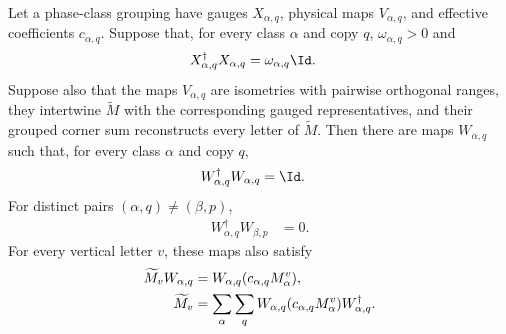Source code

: \begin{lemma}
    \label{thm:normalized_grouped_sector_maps_of_gram}
    \leanok
    Let a phase-class grouping have gauges $X_{\alpha,q}$, physical maps
    $V_{\alpha,q}$, and effective coefficients $c_{\alpha,q}$. Suppose that,
    for every class $\alpha$ and copy $q$, $\omega_{\alpha,q}>0$ and
    \begin{align}
        X_{\alpha,q}^\dagger X_{\alpha,q}
         & =\omega_{\alpha,q}\Id.
        \notag
    \end{align}
    Suppose also that the maps $V_{\alpha,q}$
    are isometries with pairwise orthogonal ranges,
    they intertwine $\widetilde M$ with the corresponding gauged
    representatives, and their grouped corner sum reconstructs every letter
    of $\widetilde M$. Then there are maps $W_{\alpha,q}$ such that, for every
    class $\alpha$ and copy $q$,
    \begin{align}
        W_{\alpha,q}^\dagger W_{\alpha,q} & =\Id.
    \end{align}
    For distinct pairs $(\alpha,q)\ne(\beta,p)$,
    \begin{align}
        W_{\alpha,q}^\dagger W_{\beta,p} & =0.
    \end{align}
    For every vertical letter $v$, these maps also satisfy
    \begin{align}
        \widetilde M_vW_{\alpha,q}
         & =W_{\alpha,q}(c_{\alpha,q}M_\alpha^v),
        \notag                                    \\
        \widetilde M_v
         & =\sum_\alpha\sum_q
        W_{\alpha,q}(c_{\alpha,q}M_\alpha^v)W_{\alpha,q}^\dagger.
        \label{eq:normalized_grouped_sector_maps_of_gram}
    \end{align}
\end{lemma}

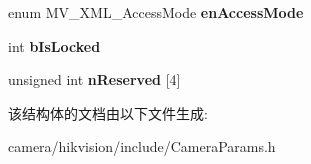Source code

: \begin{DoxyCompactItemize}
\mbox{\label{struct___m_v___x_m_l___f_e_a_t_u_r_e___port___ad5afc0f43c1790720d3f2d1d21087731}} 
enum M\+V\+\_\+\+X\+M\+L\+\_\+\+Access\+Mode {\bfseries en\+Access\+Mode}
\item 
\mbox{\label{struct___m_v___x_m_l___f_e_a_t_u_r_e___port___a0899cc485fe31d0190b4b5fec402a377}} 
int {\bfseries b\+Is\+Locked}
\item 
\mbox{\label{struct___m_v___x_m_l___f_e_a_t_u_r_e___port___a42009d003d89cf2b63108b9fa48feb82}} 
unsigned int {\bfseries n\+Reserved} \mbox{[}4\mbox{]}
\end{DoxyCompactItemize}


该结构体的文档由以下文件生成\+:\begin{DoxyCompactItemize}
\item 
camera/hikvision/include/Camera\+Params.\+h\end{DoxyCompactItemize}
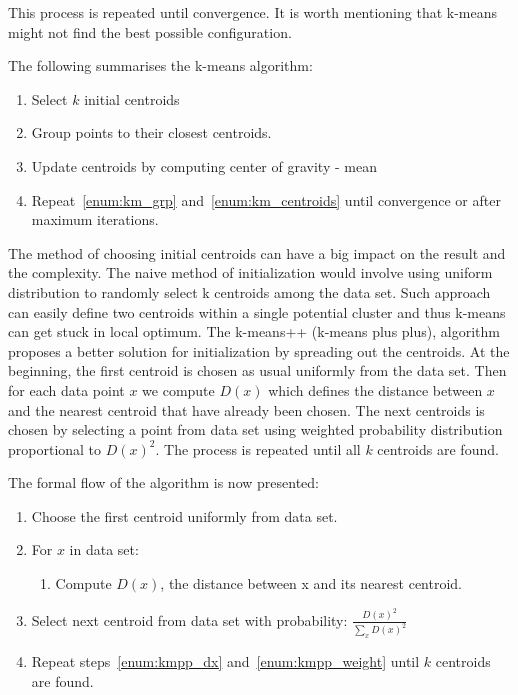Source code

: \documentclass{mini}
\begin{document}
This process is repeated until convergence. It is worth mentioning that k-means might not find the best possible 
configuration.

The following summarises the k-means algorithm:

\begin{center}
    
    
    \begin{enumerate}
        \item 
        Select $k$ initial centroids
        \item \label{enum:km_grp} 
        Group points to their closest centroids.
        \item \label{enum:km_centroids} 
        Update centroids by computing center of gravity - mean
        \item 
        Repeat~\ref{enum:km_grp} and~\ref{enum:km_centroids} until convergence or after maximum iterations.
    \end{enumerate}
    
\end{center}

The method of choosing initial centroids can have a big impact on the result and the complexity. The naive method of initialization would involve using uniform distribution to randomly select k centroids among the data set. Such approach can easily define two centroids within a single potential cluster and thus k-means can get stuck in local optimum.
The k-means++ (k-means plus plus), algorithm proposes a better solution for initialization by spreading out the centroids. At the beginning, the first centroid is chosen as usual uniformly from the data set. Then for each data point $x$ we compute $D(x)$ which defines the distance between $x$ and the nearest centroid that have already been chosen. The next centroids is chosen by selecting a point from data set using weighted probability distribution proportional to $D(x)^2$. The process is repeated until all $k$ centroids are found.

The formal flow of the algorithm is now presented:

\begin{enumerate}
    \item 
    Choose the first centroid uniformly from data set.
    \item \label{enum:kmpp_dx}
    For $x$ in data set:
    \begin{enumerate}
        \item
        Compute $D(x)$, the distance between x and its nearest centroid.
    \end{enumerate}
    
    \item \label{enum:kmpp_weight}
    Select next centroid from data set with probability:
    $\frac{D(x)^2}{\sum_{x}D(x)^2}$
    \item 
    Repeat steps~\ref{enum:kmpp_dx} and~\ref{enum:kmpp_weight} until $k$ centroids are found.
\end{enumerate}
\end{document}
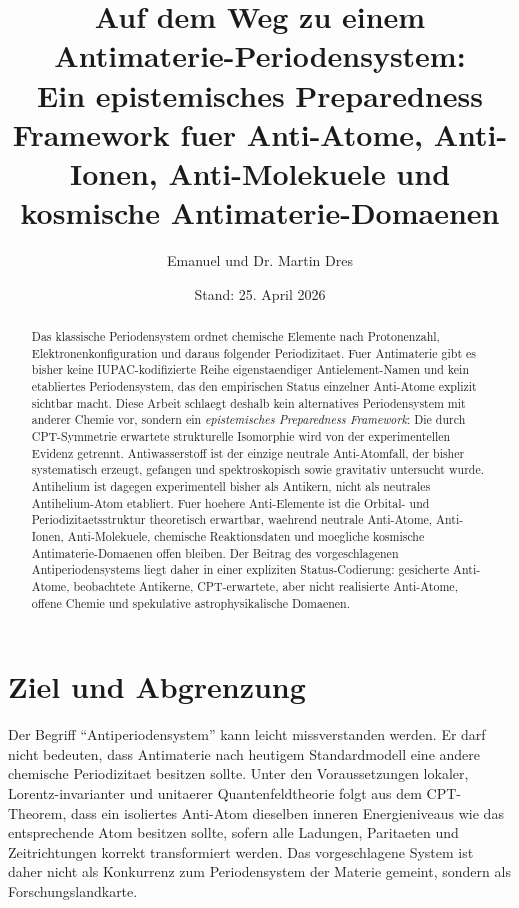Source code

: \documentclass[11pt,a4paper]{article}
\title{Auf dem Weg zu einem Antimaterie-Periodensystem:\\
Ein epistemisches Preparedness Framework fuer Anti-Atome, Anti-Ionen, Anti-Molekuele und kosmische Antimaterie-Domaenen}
\author{Emanuel und Dr. Martin Dres}
\date{Stand: 25. April 2026}
\begin{document}
\maketitle

\begin{abstract}
Das klassische Periodensystem ordnet chemische Elemente nach Protonenzahl, Elektronenkonfiguration und daraus folgender Periodizitaet. Fuer Antimaterie gibt es bisher keine IUPAC-kodifizierte Reihe eigenstaendiger Antielement-Namen und kein etabliertes Periodensystem, das den empirischen Status einzelner Anti-Atome explizit sichtbar macht. Diese Arbeit schlaegt deshalb kein alternatives Periodensystem mit anderer Chemie vor, sondern ein \emph{epistemisches Preparedness Framework}: Die durch CPT-Symmetrie erwartete strukturelle Isomorphie wird von der experimentellen Evidenz getrennt. Antiwasserstoff ist der einzige neutrale Anti-Atomfall, der bisher systematisch erzeugt, gefangen und spektroskopisch sowie gravitativ untersucht wurde. Antihelium ist dagegen experimentell bisher als Antikern, nicht als neutrales Antihelium-Atom etabliert. Fuer hoehere Anti-Elemente ist die Orbital- und Periodizitaetsstruktur theoretisch erwartbar, waehrend neutrale Anti-Atome, Anti-Ionen, Anti-Molekuele, chemische Reaktionsdaten und moegliche kosmische Antimaterie-Domaenen offen bleiben. Der Beitrag des vorgeschlagenen Antiperiodensystems liegt daher in einer expliziten Status-Codierung: gesicherte Anti-Atome, beobachtete Antikerne, CPT-erwartete, aber nicht realisierte Anti-Atome, offene Chemie und spekulative astrophysikalische Domaenen.
\end{abstract}

\tableofcontents
\newpage

\section{Ziel und Abgrenzung}

Der Begriff \enquote{Antiperiodensystem} kann leicht missverstanden werden. Er darf nicht bedeuten, dass Antimaterie nach heutigem Standardmodell eine andere chemische Periodizitaet besitzen sollte. Unter den Voraussetzungen lokaler, Lorentz-invarianter und unitaerer Quantenfeldtheorie folgt aus dem CPT-Theorem, dass ein isoliertes Anti-Atom dieselben inneren Energieniveaus wie das entsprechende Atom besitzen sollte, sofern alle Ladungen, Paritaeten und Zeitrichtungen korrekt transformiert werden. Das vorgeschlagene System ist daher nicht als Konkurrenz zum Periodensystem der Materie gemeint, sondern als Forschungslandkarte.
\end{document}
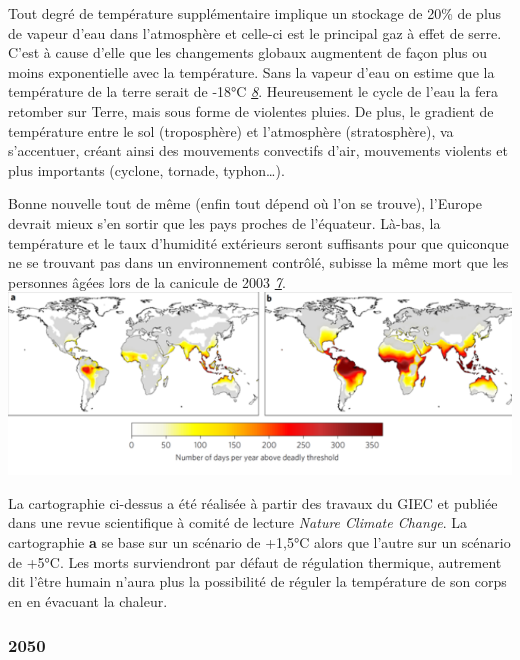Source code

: Tout degré de température supplémentaire implique un stockage de 20\% de
plus de vapeur d'eau dans l'atmosphère et celle-ci est le principal gaz
à effet de serre. C'est à cause d'elle que les changements globaux
augmentent de façon plus ou moins exponentielle avec la température.
Sans la vapeur d'eau on estime que la température de la terre serait de
-18°C
\emph{\href{https://www.futura-sciences.com/planete/questions-reponses/rechauffement-climatique-vapeur-eau-elle-gaz-effet-serre-912/}{8}}.
Heureusement le cycle de l'eau la fera retomber sur Terre, mais sous
forme de violentes pluies. De plus, le gradient de température entre le
sol (troposphère) et l'atmosphère (stratosphère), va s'accentuer, créant
ainsi des mouvements convectifs d'air, mouvements violents et plus
importants (cyclone, tornade, typhon\ldots).

Bonne nouvelle tout de même (enfin tout dépend où l'on se trouve),
l'Europe devrait mieux s'en sortir que les pays proches de l'équateur.
Là-bas, la température et le taux d'humidité extérieurs seront
suffisants pour que quiconque ne se trouvant pas dans un environnement
contrôlé, subisse la même mort que les personnes âgées lors de la
canicule de 2003
\emph{\href{https://www.lemonde.fr/climat/article/2017/06/19/mourir-de-chaud-un-risque-pour-30-de-la-population-mondiale_5147554_1652612.html}{7}}.\\
\includegraphics{img/ae0c102_12566-a1oldw.pq0pl7syvi.png}

La cartographie ci-dessus a été réalisée à partir des travaux du GIEC et
publiée dans une revue scientifique à comité de lecture \emph{Nature
Climate Change}. La cartographie \textbf{a} se base sur un scénario de
+1,5°C alors que l'autre sur un scénario de +5°C. Les morts surviendront
par défaut de régulation thermique, autrement dit l'être humain n'aura
plus la possibilité de réguler la température de son corps en en
évacuant la chaleur.

\hypertarget{section}{%
\subsubsection{2050}\label{section}}

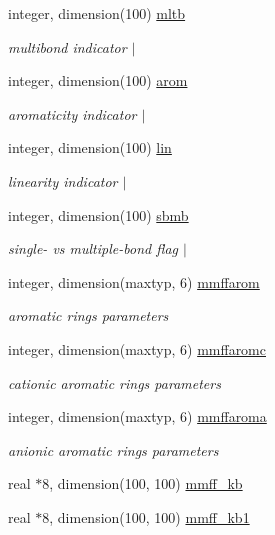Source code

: \begin{DoxyCompactItemize}
integer, dimension(100) \hyperlink{classmerck_a43f295aa5639b7b29334db20fdffd179}{mltb}
\begin{DoxyCompactList}\small\item\em multibond indicator $|$ \end{DoxyCompactList}\item 
integer, dimension(100) \hyperlink{classmerck_aeaa92f814f841125913ead1e6f367fed}{arom}
\begin{DoxyCompactList}\small\item\em aromaticity indicator $|$ \end{DoxyCompactList}\item 
integer, dimension(100) \hyperlink{classmerck_a1dc58cb2ea7c9c13a58dbb8649038a69}{lin}
\begin{DoxyCompactList}\small\item\em linearity indicator $|$ \end{DoxyCompactList}\item 
integer, dimension(100) \hyperlink{classmerck_a58cfa6e65d0d4dad206baafcf012474e}{sbmb}
\begin{DoxyCompactList}\small\item\em single-\/ vs multiple-\/bond flag $|$ \end{DoxyCompactList}\item 
integer, dimension(maxtyp, 6) \hyperlink{classmerck_a8368ed01140ca93e9b201ebe3019ff45}{mmffarom}
\begin{DoxyCompactList}\small\item\em aromatic rings parameters \end{DoxyCompactList}\item 
integer, dimension(maxtyp, 6) \hyperlink{classmerck_a7c40e12504115bebc849894e41dabcec}{mmffaromc}
\begin{DoxyCompactList}\small\item\em cationic aromatic rings parameters \end{DoxyCompactList}\item 
integer, dimension(maxtyp, 6) \hyperlink{classmerck_a9f269cbd52aea1f1401f71c1ec9b3f3f}{mmffaroma}
\begin{DoxyCompactList}\small\item\em anionic aromatic rings parameters \end{DoxyCompactList}\item 
real $\ast$8, dimension(100, 100) \hyperlink{classmerck_ade44b2ba3b64e8afbedcc8872060e9b1}{mmff\-\_\-kb}
\item 
real $\ast$8, dimension(100, 100) \hyperlink{classmerck_a98eafd9057663a6cdfd35d4342e18601}{mmff\-\_\-kb1}

\end{DoxyCompactItemize}
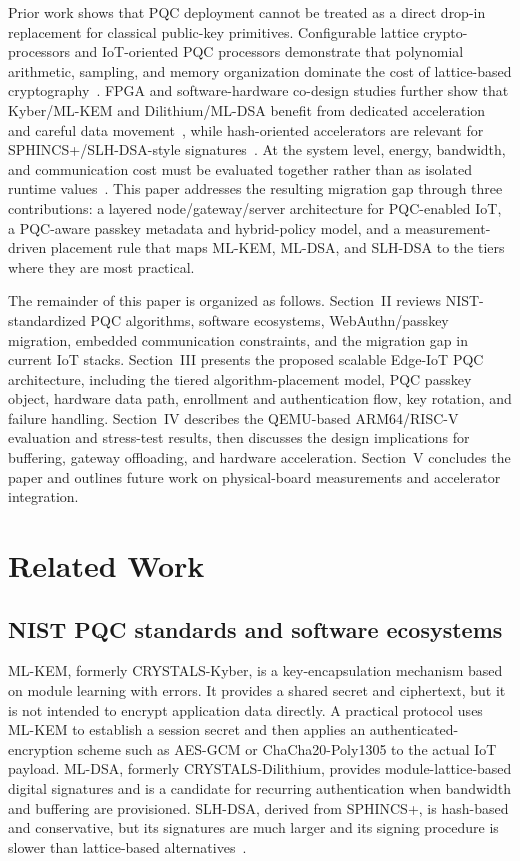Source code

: \documentclass[conference,10pt,letterpaper]{IEEEtran}
\begin{document}
Prior work shows that PQC deployment cannot be treated as a direct drop-in replacement for classical public-key primitives. Configurable lattice crypto-processors and IoT-oriented PQC processors demonstrate that polynomial arithmetic, sampling, and memory organization dominate the cost of lattice-based cryptography~\cite{banerjee2019,ye2024}. FPGA and software-hardware co-design studies further show that Kyber/ML-KEM and Dilithium/ML-DSA benefit from dedicated acceleration and careful data movement~\cite{carril2024,mao2023}, while hash-oriented accelerators are relevant for SPHINCS+/SLH-DSA-style signatures~\cite{karl2025}. At the system level, energy, bandwidth, and communication cost must be evaluated together rather than as isolated runtime values~\cite{roma2021,liu2018,schoeffel2021}. This paper addresses the resulting migration gap through three contributions: a layered node/gateway/server architecture for PQC-enabled IoT, a PQC-aware passkey metadata and hybrid-policy model, and a measurement-driven placement rule that maps ML-KEM, ML-DSA, and SLH-DSA to the tiers where they are most practical.

The remainder of this paper is organized as follows. Section~II reviews NIST-standardized PQC algorithms, software ecosystems, WebAuthn/passkey migration, embedded communication constraints, and the migration gap in current IoT stacks. Section~III presents the proposed scalable Edge-IoT PQC architecture, including the tiered algorithm-placement model, PQC passkey object, hardware data path, enrollment and authentication flow, key rotation, and failure handling. Section~IV describes the QEMU-based ARM64/RISC-V evaluation and stress-test results, then discusses the design implications for buffering, gateway offloading, and hardware acceleration. Section~V concludes the paper and outlines future work on physical-board measurements and accelerator integration.

\section{Related Work}

\subsection{NIST PQC standards and software ecosystems}

ML-KEM, formerly CRYSTALS-Kyber, is a key-encapsulation mechanism based on module learning with errors. It provides a shared secret and ciphertext, but it is not intended to encrypt application data directly. A practical protocol uses ML-KEM to establish a session secret and then applies an authenticated-encryption scheme such as AES-GCM or ChaCha20-Poly1305 to the actual IoT payload. ML-DSA, formerly CRYSTALS-Dilithium, provides module-lattice-based digital signatures and is a candidate for recurring authentication when bandwidth and buffering are provisioned. SLH-DSA, derived from SPHINCS+, is hash-based and conservative, but its signatures are much larger and its signing procedure is slower than lattice-based alternatives~\cite{fips203,fips204,fips205}.
\end{document}
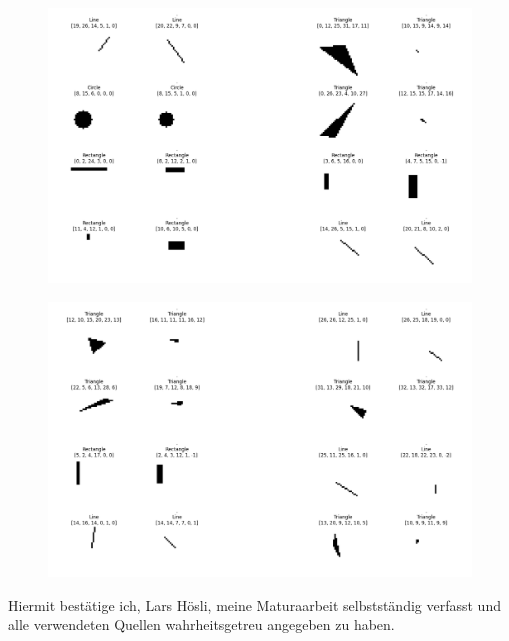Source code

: \documentclass[12pt, a4paper, titlepage]{report}
\begin{document}
\begin{figure}[H]
   \includegraphics[width=1.0\textwidth]{../rc/images/all_shapes_approx_visual2.png}
   \label{fig:results_demonstration2}
\end{figure}

\begin{figure}[H]
   \includegraphics[width=1.0\textwidth]{../rc/images/all_shapes_approx_visual3.png}
   \label{fig:results_demonstration3}
\end{figure}




\pagebreak

Hiermit bestätige ich, Lars Hösli, meine Maturaarbeit selbstständig verfasst
und alle verwendeten Quellen wahrheitsgetreu angegeben zu haben.
\end{document}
________________
• **What the task requires**
Lines with "Suppose": state how many there are in the records, and nothing more.

• **Solution to this problem**
2